Task goal: Scan the listing below for the word "need", then copy each line that has it.
________
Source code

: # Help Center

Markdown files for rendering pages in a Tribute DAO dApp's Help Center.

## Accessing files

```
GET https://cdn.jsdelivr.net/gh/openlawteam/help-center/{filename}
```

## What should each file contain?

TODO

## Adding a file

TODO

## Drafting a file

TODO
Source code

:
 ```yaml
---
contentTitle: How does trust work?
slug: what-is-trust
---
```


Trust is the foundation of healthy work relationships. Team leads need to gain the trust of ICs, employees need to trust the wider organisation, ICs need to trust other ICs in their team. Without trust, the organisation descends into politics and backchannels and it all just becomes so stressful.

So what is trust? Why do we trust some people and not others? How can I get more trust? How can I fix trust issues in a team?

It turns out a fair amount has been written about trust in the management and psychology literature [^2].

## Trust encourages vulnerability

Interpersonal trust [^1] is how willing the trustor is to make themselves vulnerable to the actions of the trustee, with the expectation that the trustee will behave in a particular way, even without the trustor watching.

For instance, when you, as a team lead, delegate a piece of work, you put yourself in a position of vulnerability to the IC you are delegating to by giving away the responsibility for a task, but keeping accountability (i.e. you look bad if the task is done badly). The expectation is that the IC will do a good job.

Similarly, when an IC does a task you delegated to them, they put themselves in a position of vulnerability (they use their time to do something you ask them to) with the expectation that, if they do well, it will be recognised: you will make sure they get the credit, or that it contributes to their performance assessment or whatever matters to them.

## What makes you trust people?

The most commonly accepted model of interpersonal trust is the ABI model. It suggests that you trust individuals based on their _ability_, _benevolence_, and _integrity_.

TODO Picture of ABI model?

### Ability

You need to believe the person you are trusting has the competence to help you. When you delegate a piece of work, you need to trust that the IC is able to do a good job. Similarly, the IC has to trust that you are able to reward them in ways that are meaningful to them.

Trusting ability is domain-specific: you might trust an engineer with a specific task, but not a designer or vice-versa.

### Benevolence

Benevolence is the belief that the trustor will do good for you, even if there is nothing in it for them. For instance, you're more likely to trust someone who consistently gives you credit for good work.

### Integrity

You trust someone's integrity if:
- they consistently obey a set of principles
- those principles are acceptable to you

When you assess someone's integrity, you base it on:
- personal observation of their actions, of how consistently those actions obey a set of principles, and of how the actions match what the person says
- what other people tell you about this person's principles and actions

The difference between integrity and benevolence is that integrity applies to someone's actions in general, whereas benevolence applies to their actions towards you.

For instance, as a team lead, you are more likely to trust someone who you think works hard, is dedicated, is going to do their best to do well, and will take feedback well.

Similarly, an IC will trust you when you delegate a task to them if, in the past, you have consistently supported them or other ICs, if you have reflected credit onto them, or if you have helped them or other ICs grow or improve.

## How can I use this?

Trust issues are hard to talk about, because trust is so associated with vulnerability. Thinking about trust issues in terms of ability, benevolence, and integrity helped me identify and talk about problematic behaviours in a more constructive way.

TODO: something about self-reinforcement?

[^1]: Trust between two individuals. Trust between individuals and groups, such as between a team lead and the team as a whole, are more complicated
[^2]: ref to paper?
________
Solution to this problem:
Trust is the foundation of healthy work relationships. Team leads need to gain the trust of ICs, employees need to trust the wider organisation, ICs need to trust other ICs in their team. Without trust, the organisation descends into politics and backchannels and it all just becomes so stressful.
You need to believe the person you are trusting has the competence to help you. When you delegate a piece of work, you need to trust that the IC is able to do a good job. Similarly, the IC has to trust that you are able to reward them in ways that are meaningful to them.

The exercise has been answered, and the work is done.